Editor
KOMPAS.com - Jumat (30/5/2025) pagi itu, Sakira masih sempat memotret batu biru yang ia temukan saat bekerja di lereng Gunung Kuda, Desa Cipanas, Kecamatan Dukupuntang, Kabupaten Cirebon.
Foto sederhana itu ia unggah ke media sosial. Tak disangka, itulah pesan terakhirnya sebelum longsor datang dan merenggut nyawanya.
Sabtu (31/5/2025) malam, suasana duka menyelimuti Rumah Sakit Arjawinangun.

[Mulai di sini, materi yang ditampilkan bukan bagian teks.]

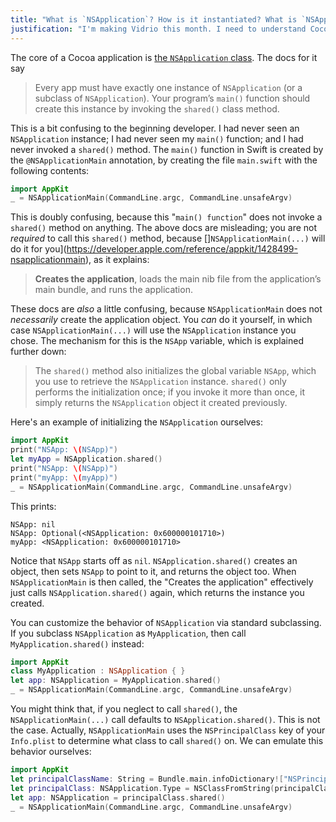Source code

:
 ```yaml
---
title: "What is `NSApplication`? How is it instantiated? What is `NSApp`?"
justification: "I'm making Vidrio this month. I need to understand Cocoa and Swift. `NSApp` is the heart of a Cocoa application."
---
```


The core of a Cocoa application is [the `NSApplication` class](https://developer.apple.com/reference/appkit/nsapplication). The docs for it say

> Every app must have exactly one instance of `NSApplication` (or a subclass of `NSApplication`). Your program’s `main()` function should create this instance by invoking the `shared()` class method.

This is a bit confusing to the beginning developer. I had never seen an `NSApplication` instance; I had never seen my `main()` function; and I had never invoked a `shared()` method. The `main()` function in Swift is created by the `@NSApplicationMain` annotation, by creating the file `main.swift` with the following contents:

```swift
import AppKit
_ = NSApplicationMain(CommandLine.argc, CommandLine.unsafeArgv)
```

This is doubly confusing, because this "`main() function`" does not invoke a `shared()` method on anything. The above docs are misleading; you are not _required_ to call this `shared()` method, because []`NSApplicationMain(...)` will do it for you](https://developer.apple.com/reference/appkit/1428499-nsapplicationmain), as it explains:

> **Creates the application**, loads the main nib file from the application’s main bundle, and runs the application.

These docs are _also_ a little confusing, because `NSApplicationMain` does not _necessarily_ create the application object. You _can_ do it yourself, in which case `NSApplicationMain(...)` will use the `NSApplication` instance you chose. The mechanism for this is the `NSApp` variable, which is explained further down:

> The `shared()` method also initializes the global variable `NSApp`, which you use to retrieve the `NSApplication` instance. `shared()` only performs the initialization once; if you invoke it more than once, it simply returns the `NSApplication` object it created previously.

Here's an example of initializing the `NSApplication` ourselves:

```swift
import AppKit
print("NSApp: \(NSApp)")
let myApp = NSApplication.shared()
print("NSApp: \(NSApp)")
print("myApp: \(myApp)")
_ = NSApplicationMain(CommandLine.argc, CommandLine.unsafeArgv)
```

This prints:

```
NSApp: nil
NSApp: Optional(<NSApplication: 0x600000101710>)
myApp: <NSApplication: 0x600000101710>
```

Notice that `NSApp` starts off as `nil`. `NSApplication.shared()` creates an object, then sets `NSApp` to point to it, and returns the object too. When `NSApplicationMain` is then called, the "Creates the application" effectively just calls `NSApplication.shared()` again, which returns the instance you created.

You can customize the behavior of `NSApplication` via standard subclassing. If you subclass `NSApplication` as `MyApplication`, then call `MyApplication.shared()` instead:

```swift
import AppKit
class MyApplication : NSApplication { }
let app: NSApplication = MyApplication.shared()
_ = NSApplicationMain(CommandLine.argc, CommandLine.unsafeArgv)
```

You might think that, if you neglect to call `shared()`, the `NSApplicationMain(...)` call defaults to `NSApplication.shared()`. This is not the case. Actually, `NSApplicationMain` uses the `NSPrincipalClass` key of your `Info.plist` to determine what class to call `shared()` on. We can emulate this behavior ourselves:

```swift
import AppKit
let principalClassName: String = Bundle.main.infoDictionary!["NSPrincipalClass"] as! String
let principalClass: NSApplication.Type = NSClassFromString(principalClassName)! as! NSApplication.Type
let app: NSApplication = principalClass.shared()
_ = NSApplicationMain(CommandLine.argc, CommandLine.unsafeArgv)
```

Jumeni—akrab disapa Eni—terlihat termenung di ruang tunggu, ditemani sang anak.
Mata Eni sembap, suaranya bergetar saat menyebut nama adiknya: Sakira, salah satu korban longsor tragis itu.
Baca juga: Update Longsor Gunung Kuda Cirebon: 17 Orang Tewas, 8 Orang Diperkirakan Masih Tertimbun
"Ya, menangis. Enggak ada lagi. Saya cuma bisa berdoa, semoga adik selamat, tetapi Allah berkehendak lain," ujarnya lirih, seperti dikutip dari Tribun Jabar.
Sakira, pria berusia 44 tahun, dikenal sebagai sosok pekerja keras.
Ia tinggal di Blok Karang Baru, Kelurahan Cikeusal, Kecamatan Gempol, dan menjadi satu-satunya tulang punggung keluarga.
Sang istri, Tati, sering sakit-sakitan. Anak semata wayangnya, yang kini duduk di kelas 6 SD, masih belum sepenuhnya mengerti bahwa ayahnya telah pergi untuk selamanya.
Menurut Eni, sebelum kejadian, adiknya sempat mengeluh sakit. Badannya lemas dan demam.
Namun, meski kondisi fisiknya tidak prima, Sakira tetap memilih berangkat bekerja.
Baca juga: Dedi Mulyadi Cabut Izin 3 Perusahaan Pengelola Gunung Kuda Cirebon, Berikut Daftarnya
"Istrinya sempat bilang, 'jangan berangkat, Pak'. Tapi Sakira jawab, 'buat jajan anak sama beli bensin.' Akhirnya, dia tetap pergi," tutur Eni.
Hari itu, Sakira sempat menunjukkan kegembiraan kecil kepada rekan-rekannya: ia menemukan batu biru yang cantik di lokasi kerja.
Meski tubuhnya sedang tak bugar, ia tampak ceria.
"Berangkat-lah... Malah di hutan, tuh, posting, 'Ini, bagus, nih, batu biru, nih'," Eni menirukan unggahan adiknya.